As we can see, our model isn’t good at all - and that’s because we haven’t “trained” it on our data yet. Let’s check the weight and the bias of our model:

print('Bias:',model.w[0])
print('Weight:',model.w[1])
Bias: 0.01624345363663242
Weight: -0.006117564136500754

These values were simply generated with the random value generator in the initialize function. We use random values for initializing the bias and weight rather than 0 so that the gradients can be computed.

Let’s go ahead and train our model.

Training a Model Object

The model can be trained with the fit function implemented inthe class.

model.fit(X,y)

After calling the fit function, we see that the bias and the weight have changes:

print('Bias:',model.w[0])
print('Weight:',model.w[1])
Bias: 0.25423830193795494
Weight: 2.308690415279125

Let’s see how our model looks now:

y_predict = model.forward(X)
plt.figure(figsize=(8,4))
plt.plot(x,y,'k.',label='$y$ (data)')
plt.plot(x,y_predict,'b-',label='$\\hat{y}$ (model)')
plt.xlabel('x')
plt.ylabel('y')
plt.legend(loc=2)
plt.show()
<Figure size 800x400 with 1 Axes>

Clearly, this is a much better fit than before!

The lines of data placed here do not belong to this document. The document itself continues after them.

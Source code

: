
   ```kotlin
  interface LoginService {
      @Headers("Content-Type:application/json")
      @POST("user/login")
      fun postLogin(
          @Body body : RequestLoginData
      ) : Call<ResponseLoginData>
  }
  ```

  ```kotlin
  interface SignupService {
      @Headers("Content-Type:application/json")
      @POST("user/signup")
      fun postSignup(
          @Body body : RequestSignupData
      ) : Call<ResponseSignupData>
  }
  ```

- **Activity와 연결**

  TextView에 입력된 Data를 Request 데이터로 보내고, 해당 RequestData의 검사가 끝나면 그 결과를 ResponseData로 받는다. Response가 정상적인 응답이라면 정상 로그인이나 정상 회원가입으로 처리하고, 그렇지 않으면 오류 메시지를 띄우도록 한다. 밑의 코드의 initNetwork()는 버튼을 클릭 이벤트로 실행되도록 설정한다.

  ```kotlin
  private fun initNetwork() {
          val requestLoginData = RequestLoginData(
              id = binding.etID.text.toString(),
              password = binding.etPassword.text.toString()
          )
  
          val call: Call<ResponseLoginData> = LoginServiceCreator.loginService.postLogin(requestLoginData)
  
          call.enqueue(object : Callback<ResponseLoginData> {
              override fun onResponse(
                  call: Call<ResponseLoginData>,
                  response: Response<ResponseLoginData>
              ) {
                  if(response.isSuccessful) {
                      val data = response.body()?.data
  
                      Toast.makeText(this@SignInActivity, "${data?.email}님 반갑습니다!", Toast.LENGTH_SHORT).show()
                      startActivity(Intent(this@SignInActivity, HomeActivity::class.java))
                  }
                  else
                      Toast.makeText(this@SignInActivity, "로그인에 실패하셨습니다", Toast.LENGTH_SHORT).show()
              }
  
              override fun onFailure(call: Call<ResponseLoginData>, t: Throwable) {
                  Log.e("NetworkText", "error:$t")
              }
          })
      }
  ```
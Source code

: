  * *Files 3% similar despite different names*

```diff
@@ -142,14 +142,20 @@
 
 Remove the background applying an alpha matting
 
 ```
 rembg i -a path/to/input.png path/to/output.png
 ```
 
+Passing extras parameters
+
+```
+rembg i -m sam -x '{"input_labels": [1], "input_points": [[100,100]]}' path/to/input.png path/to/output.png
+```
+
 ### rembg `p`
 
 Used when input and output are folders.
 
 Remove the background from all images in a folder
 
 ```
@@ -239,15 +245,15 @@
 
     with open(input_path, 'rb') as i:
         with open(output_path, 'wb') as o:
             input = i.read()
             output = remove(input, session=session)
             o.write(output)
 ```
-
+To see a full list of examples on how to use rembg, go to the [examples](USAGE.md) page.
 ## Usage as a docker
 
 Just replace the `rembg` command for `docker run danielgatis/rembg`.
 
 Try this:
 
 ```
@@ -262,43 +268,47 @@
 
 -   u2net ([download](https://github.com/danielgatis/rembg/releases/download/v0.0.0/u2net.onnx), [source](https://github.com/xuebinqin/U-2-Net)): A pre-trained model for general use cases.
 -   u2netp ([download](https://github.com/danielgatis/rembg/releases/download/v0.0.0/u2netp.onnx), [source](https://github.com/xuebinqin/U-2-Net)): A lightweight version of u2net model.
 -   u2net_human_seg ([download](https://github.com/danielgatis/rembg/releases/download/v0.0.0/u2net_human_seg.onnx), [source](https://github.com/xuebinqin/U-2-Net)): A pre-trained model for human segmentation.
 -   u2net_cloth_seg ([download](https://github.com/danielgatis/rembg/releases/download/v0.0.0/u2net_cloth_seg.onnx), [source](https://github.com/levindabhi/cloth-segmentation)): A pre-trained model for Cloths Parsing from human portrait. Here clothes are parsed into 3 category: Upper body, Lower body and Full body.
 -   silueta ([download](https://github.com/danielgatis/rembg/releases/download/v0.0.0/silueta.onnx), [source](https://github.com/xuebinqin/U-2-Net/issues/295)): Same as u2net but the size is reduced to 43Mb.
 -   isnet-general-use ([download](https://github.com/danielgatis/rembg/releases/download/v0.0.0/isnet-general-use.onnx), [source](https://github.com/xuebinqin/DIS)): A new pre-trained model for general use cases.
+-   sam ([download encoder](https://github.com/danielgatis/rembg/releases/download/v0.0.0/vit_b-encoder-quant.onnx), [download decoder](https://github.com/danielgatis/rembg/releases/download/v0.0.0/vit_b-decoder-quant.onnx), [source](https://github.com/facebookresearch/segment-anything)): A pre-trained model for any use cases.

One important thing to consider in the training of our model is how well the model is fitting our data. This is given by the loss function. In the class above, the losses we tallied on each model iteration so we can examine those on a curve:

plt.figure(figsize=(8,4))
plt.semilogy(np.arange(50), model.losses)
plt.xlabel('Iterations')
plt.ylabel('Loss')
plt.show()
<Figure size 800x400 with 1 Axes>

As we can see, the losses took a deep plunge in the first 5 iterations and started to plateau after that. A plateau in the loss function is a good indication that the model solution is converging to the best fit parameters for the data. We will be investigating lots of loss functions in this book because it is one of the key metrics for assessing a model.

Key Takeaways

  1. The loss function gradients with respect to model parameters can be expressed in vector notation as

Lw=2N(yy^)TX\frac{\partial L}{\partial \textbf{w}} = \frac{-2}{N} (\textbf{y} - \hat{\textbf{y}})^T \cdot \textbf{X}
  1. The iterative solution of model parameters can be built into a Python class with a series of functions that initialize and fit the model to data.

  2. The model loss function provides key information on the convergence of the model parameters to the “best guess”.